As the study authors concluded after three months: “The fasting-like diet reduced body weight and body fat, lowered blood pressure, and decreased the hormone IGF-1, which has been implicated in aging and disease. Fasting also decreased BMI, glucose, triglycerides, cholesterol, and C-reactive protein (a marker for inflammation. Thus, cycles of {fasting} are safe, feasible, and effective in reducing markers/risk factors for aging and age-related diseases.”

In one of the latest animal studies, published in the science journal, Molecular Cell, researchers used calorie restriction via fasting to examine the effects on vascular aging, which plays a role in how fast we age because these vessels supplying blood to body organs get damaged over time.

What this study found was that vascular aging can be delayed or prevented by fasting because calorie restriction causes the body to produce more molecules called Beta-hydroxybutyrate, a type of ketone. It is manufactured by the liver and becomes an energy source for the body when glucose is restricted, as happens with fasting.

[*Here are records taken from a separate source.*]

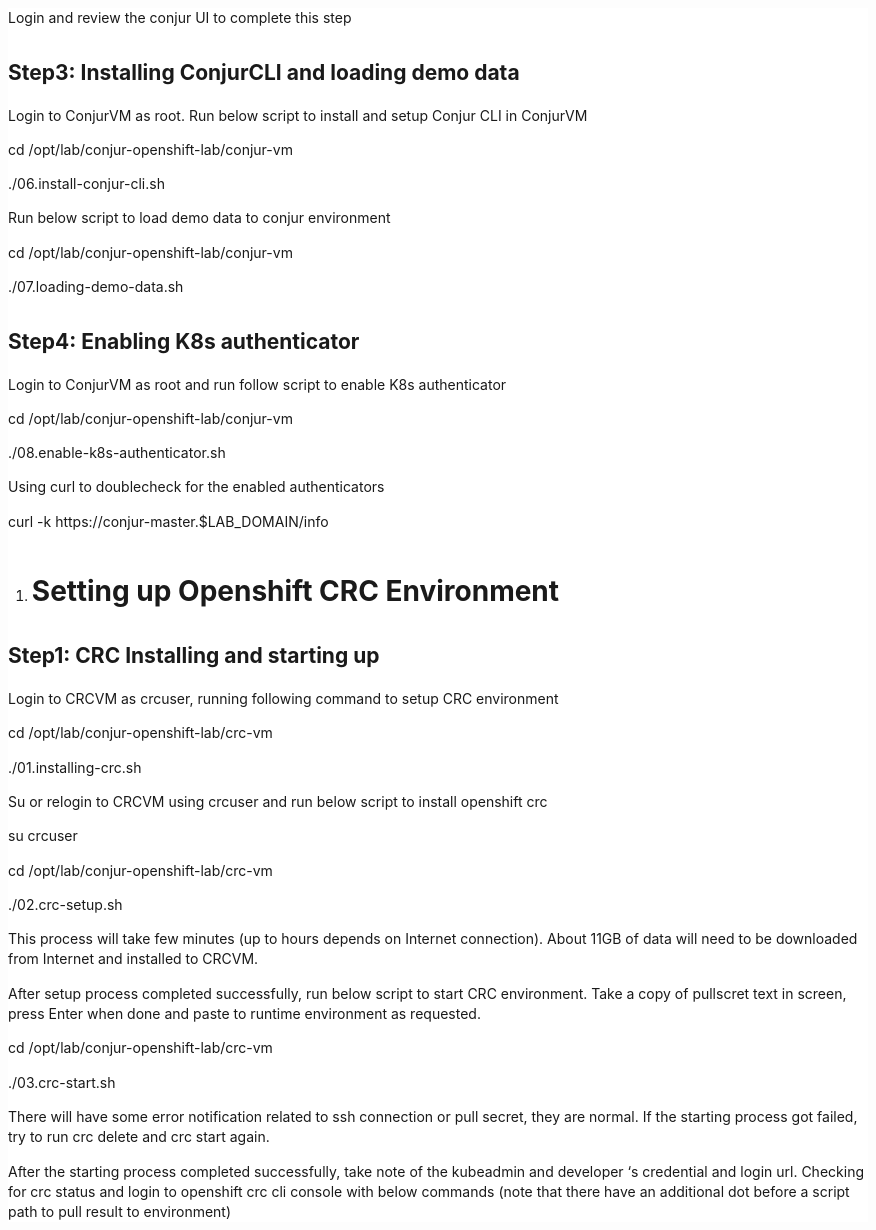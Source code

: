 

Login and review the conjur UI to complete this step
## **Step3: Installing ConjurCLI and loading demo data**
Login to ConjurVM as root. Run below script to install and setup Conjur CLI in ConjurVM

cd /opt/lab/conjur-openshift-lab/conjur-vm

./06.install-conjur-cli.sh

Run below script to load demo data to conjur environment

cd /opt/lab/conjur-openshift-lab/conjur-vm

./07.loading-demo-data.sh
## **Step4: Enabling K8s authenticator**
Login to ConjurVM as root and run follow script to enable K8s authenticator

cd /opt/lab/conjur-openshift-lab/conjur-vm

./08.enable-k8s-authenticator.sh

Using curl to doublecheck for the enabled authenticators

curl -k https://conjur-master.$LAB\_DOMAIN/info


1. # Setting up Openshift CRC Environment
## **Step1: CRC Installing and starting up**
Login to CRCVM as crcuser, running following command to setup CRC environment

cd /opt/lab/conjur-openshift-lab/crc-vm

./01.installing-crc.sh

Su or relogin to CRCVM using crcuser and run below script to install openshift crc

su crcuser

cd /opt/lab/conjur-openshift-lab/crc-vm

./02.crc-setup.sh

This process will take few minutes (up to hours depends on Internet connection). About 11GB of data will need to be downloaded from Internet and installed to CRCVM.

After setup process completed successfully, run below script to start CRC environment. Take a copy of pullscret text in screen, press Enter when done and paste to runtime environment as requested.

cd /opt/lab/conjur-openshift-lab/crc-vm

./03.crc-start.sh

There will have some error notification related to ssh connection or pull secret, they are normal. If the starting process got failed, try to run crc delete and crc start again.

After the starting process completed successfully, take note of the kubeadmin and developer ‘s credential and login url. Checking for crc status and login to openshift crc cli console with below commands (note that there have an additional dot before a script path to pull result to environment)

Not only does this ketone, resulting from fasting, delay vascular aging, it triggers a sort of chain reaction in the body that helps keep the DNA of endothelial cells undamaged, a further boost for disease prevention and slower aging.

Sources:

“B-Hydroxybutyrate Prevents Vascular Senescence through HnRNP A1-Mediated Upregulation of Oct4.” Han Y. Et al. Molecular Cell. September 2018.

“Fasting-mimicking diet and markers/risk factors for aging, diabetes, cancer, and cardiovascular disease.” Wei W. Et al. Science Translational Medicine. February 2017.